Source texts of formatted documents
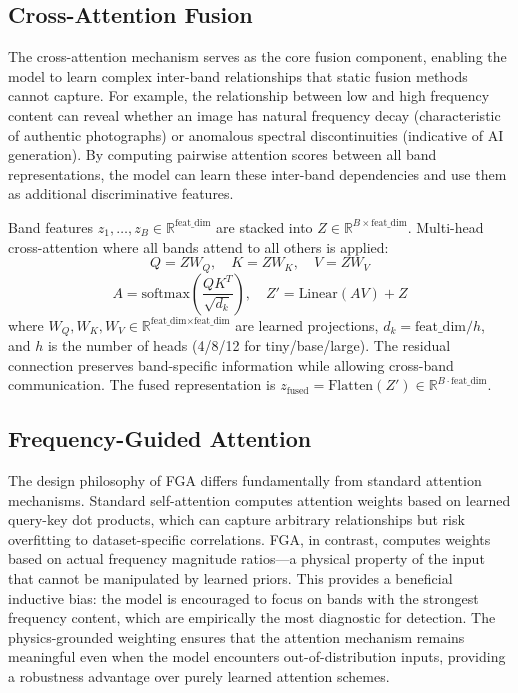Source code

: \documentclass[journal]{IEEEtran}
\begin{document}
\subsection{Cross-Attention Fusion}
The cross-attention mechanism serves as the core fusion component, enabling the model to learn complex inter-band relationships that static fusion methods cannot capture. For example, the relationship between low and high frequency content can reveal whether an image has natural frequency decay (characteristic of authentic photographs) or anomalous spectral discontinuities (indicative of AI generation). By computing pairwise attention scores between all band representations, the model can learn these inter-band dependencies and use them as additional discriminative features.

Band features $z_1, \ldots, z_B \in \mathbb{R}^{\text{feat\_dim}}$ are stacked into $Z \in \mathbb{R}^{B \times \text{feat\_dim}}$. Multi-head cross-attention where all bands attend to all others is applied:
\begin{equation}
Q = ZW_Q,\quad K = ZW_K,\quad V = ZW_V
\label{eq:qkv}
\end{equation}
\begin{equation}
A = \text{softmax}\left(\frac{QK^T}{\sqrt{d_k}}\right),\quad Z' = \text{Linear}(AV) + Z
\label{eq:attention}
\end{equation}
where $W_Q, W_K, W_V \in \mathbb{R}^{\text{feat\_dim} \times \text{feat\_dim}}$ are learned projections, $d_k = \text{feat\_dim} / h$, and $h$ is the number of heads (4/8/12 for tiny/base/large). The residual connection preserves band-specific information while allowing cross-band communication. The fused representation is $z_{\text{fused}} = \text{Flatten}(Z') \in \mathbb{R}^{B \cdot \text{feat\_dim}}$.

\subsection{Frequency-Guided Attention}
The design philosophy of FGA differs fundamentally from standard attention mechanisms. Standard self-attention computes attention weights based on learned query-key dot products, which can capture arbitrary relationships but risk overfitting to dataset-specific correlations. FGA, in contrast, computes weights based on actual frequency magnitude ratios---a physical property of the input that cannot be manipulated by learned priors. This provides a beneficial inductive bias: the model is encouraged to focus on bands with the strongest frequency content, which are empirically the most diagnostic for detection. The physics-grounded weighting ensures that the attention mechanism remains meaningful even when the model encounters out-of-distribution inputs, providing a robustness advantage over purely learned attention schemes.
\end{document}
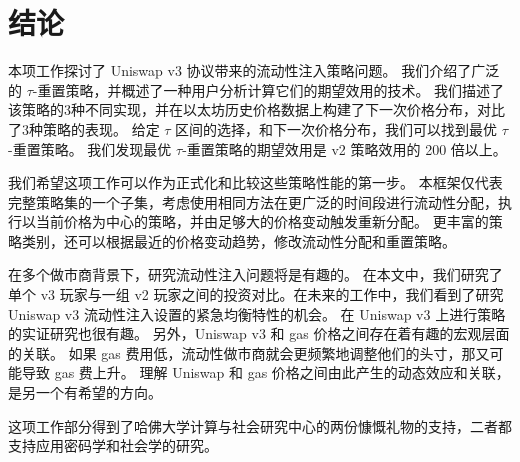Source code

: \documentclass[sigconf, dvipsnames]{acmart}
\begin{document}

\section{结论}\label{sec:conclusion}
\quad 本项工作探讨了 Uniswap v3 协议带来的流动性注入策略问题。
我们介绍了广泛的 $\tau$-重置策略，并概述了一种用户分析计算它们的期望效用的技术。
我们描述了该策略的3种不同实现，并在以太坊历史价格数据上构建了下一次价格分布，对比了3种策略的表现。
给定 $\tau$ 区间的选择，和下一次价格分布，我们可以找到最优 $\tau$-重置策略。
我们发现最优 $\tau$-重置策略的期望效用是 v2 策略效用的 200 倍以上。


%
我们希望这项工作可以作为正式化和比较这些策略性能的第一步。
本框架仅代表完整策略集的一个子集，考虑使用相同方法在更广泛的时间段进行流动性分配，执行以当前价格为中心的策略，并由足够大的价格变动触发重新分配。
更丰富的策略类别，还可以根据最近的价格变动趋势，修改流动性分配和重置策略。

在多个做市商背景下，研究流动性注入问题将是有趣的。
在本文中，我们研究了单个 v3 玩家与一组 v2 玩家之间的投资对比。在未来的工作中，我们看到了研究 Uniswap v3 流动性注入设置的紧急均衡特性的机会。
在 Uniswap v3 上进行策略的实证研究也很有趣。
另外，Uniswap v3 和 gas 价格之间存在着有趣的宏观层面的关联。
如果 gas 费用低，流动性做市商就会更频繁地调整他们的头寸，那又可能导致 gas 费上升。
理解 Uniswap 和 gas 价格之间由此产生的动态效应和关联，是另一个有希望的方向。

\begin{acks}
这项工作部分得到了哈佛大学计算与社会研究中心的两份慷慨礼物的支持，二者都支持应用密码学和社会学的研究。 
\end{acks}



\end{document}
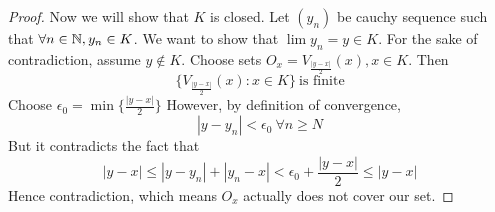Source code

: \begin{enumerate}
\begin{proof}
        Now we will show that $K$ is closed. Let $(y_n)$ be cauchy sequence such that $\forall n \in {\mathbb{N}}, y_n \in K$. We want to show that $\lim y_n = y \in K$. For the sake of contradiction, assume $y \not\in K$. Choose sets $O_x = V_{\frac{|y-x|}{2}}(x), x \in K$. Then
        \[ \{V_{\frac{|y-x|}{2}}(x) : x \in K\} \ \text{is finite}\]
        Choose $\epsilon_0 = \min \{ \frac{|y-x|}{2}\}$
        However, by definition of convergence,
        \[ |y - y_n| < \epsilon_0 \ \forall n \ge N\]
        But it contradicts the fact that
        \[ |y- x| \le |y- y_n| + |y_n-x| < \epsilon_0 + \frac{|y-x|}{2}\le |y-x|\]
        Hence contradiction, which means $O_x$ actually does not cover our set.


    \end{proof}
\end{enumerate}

...

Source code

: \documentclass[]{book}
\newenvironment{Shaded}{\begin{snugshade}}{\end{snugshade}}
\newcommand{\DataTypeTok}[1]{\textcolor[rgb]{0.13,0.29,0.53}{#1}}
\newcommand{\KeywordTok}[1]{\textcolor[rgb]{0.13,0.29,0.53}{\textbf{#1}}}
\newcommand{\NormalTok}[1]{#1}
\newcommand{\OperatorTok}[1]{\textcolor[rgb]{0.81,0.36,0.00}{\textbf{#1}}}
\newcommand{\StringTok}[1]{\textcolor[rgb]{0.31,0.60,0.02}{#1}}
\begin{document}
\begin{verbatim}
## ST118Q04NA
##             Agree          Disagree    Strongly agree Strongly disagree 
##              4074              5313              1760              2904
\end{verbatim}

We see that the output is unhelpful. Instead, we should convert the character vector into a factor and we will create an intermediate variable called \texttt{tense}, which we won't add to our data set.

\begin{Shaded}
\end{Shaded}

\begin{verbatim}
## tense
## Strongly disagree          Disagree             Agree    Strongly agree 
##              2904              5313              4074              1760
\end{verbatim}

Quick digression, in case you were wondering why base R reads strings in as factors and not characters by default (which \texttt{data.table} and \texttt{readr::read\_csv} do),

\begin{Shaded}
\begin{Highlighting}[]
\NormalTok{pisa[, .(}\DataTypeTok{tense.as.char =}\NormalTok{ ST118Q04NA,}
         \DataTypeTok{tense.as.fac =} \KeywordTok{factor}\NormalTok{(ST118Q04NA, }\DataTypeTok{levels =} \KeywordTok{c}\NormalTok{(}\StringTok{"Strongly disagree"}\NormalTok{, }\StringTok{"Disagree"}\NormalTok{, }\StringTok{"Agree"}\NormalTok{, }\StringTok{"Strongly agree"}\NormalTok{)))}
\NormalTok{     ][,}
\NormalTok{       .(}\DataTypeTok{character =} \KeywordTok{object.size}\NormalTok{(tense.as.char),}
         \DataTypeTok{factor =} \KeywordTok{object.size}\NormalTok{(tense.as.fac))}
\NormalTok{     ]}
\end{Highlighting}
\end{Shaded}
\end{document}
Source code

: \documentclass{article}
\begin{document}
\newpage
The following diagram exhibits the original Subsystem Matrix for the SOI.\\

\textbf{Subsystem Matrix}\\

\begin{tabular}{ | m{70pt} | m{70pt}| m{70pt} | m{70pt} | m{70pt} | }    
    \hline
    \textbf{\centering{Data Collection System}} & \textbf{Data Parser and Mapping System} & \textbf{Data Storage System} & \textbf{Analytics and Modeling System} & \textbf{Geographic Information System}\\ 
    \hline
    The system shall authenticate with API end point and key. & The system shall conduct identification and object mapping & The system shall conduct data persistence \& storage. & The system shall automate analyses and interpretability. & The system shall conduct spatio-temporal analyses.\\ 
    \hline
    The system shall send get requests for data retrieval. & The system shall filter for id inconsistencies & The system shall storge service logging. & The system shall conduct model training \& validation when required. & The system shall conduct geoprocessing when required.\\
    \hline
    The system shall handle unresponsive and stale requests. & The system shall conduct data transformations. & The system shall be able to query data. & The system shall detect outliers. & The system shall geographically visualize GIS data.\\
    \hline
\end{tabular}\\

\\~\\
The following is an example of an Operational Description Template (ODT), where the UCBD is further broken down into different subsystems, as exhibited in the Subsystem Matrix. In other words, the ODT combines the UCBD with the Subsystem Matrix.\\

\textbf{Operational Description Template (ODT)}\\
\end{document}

--

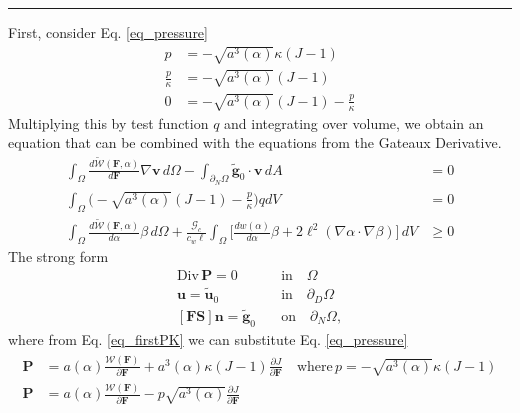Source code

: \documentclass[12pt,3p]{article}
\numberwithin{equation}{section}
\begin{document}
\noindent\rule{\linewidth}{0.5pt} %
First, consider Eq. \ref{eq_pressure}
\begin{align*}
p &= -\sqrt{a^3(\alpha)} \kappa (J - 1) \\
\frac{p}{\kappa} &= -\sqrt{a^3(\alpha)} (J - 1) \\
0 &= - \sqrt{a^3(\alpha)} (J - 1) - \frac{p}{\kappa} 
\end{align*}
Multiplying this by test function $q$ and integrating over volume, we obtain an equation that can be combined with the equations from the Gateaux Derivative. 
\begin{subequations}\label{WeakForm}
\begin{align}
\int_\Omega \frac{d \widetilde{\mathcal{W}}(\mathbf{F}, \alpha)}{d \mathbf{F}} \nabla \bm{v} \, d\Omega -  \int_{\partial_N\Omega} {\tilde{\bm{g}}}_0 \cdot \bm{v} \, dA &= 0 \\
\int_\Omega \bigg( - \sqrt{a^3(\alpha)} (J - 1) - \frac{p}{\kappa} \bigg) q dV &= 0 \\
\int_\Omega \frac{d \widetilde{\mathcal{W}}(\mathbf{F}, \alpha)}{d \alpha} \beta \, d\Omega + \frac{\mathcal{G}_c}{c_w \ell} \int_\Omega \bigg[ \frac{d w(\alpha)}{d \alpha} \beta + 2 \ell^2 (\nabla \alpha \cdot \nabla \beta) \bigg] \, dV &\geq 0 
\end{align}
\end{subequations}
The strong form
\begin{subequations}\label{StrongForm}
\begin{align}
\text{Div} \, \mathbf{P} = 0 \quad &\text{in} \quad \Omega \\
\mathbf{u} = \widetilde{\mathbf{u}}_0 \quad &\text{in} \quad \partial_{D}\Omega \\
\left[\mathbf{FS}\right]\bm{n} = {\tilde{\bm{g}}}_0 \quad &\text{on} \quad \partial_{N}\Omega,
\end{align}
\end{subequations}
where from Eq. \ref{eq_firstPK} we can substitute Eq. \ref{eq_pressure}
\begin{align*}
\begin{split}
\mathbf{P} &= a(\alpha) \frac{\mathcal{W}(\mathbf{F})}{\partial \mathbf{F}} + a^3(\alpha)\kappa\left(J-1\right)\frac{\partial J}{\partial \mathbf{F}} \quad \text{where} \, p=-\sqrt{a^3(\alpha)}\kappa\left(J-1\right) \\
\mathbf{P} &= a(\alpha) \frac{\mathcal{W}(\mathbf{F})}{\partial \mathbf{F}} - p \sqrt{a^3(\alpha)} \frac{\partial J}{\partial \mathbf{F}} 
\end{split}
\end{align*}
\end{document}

* EXERCISE OBJECTIVE: Print again the lines of the entries above that fall between the line holding "However, by definition" and the line holding "Hence contradiction, which", inclusive, exactly as they stand.

* RESULT BELOW:
        However, by definition of convergence,
        \[ |y - y_n| < \epsilon_0 \ \forall n \ge N\]
        But it contradicts the fact that
        \[ |y- x| \le |y- y_n| + |y_n-x| < \epsilon_0 + \frac{|y-x|}{2}\le |y-x|\]
        Hence contradiction, which means $O_x$ actually does not cover our set.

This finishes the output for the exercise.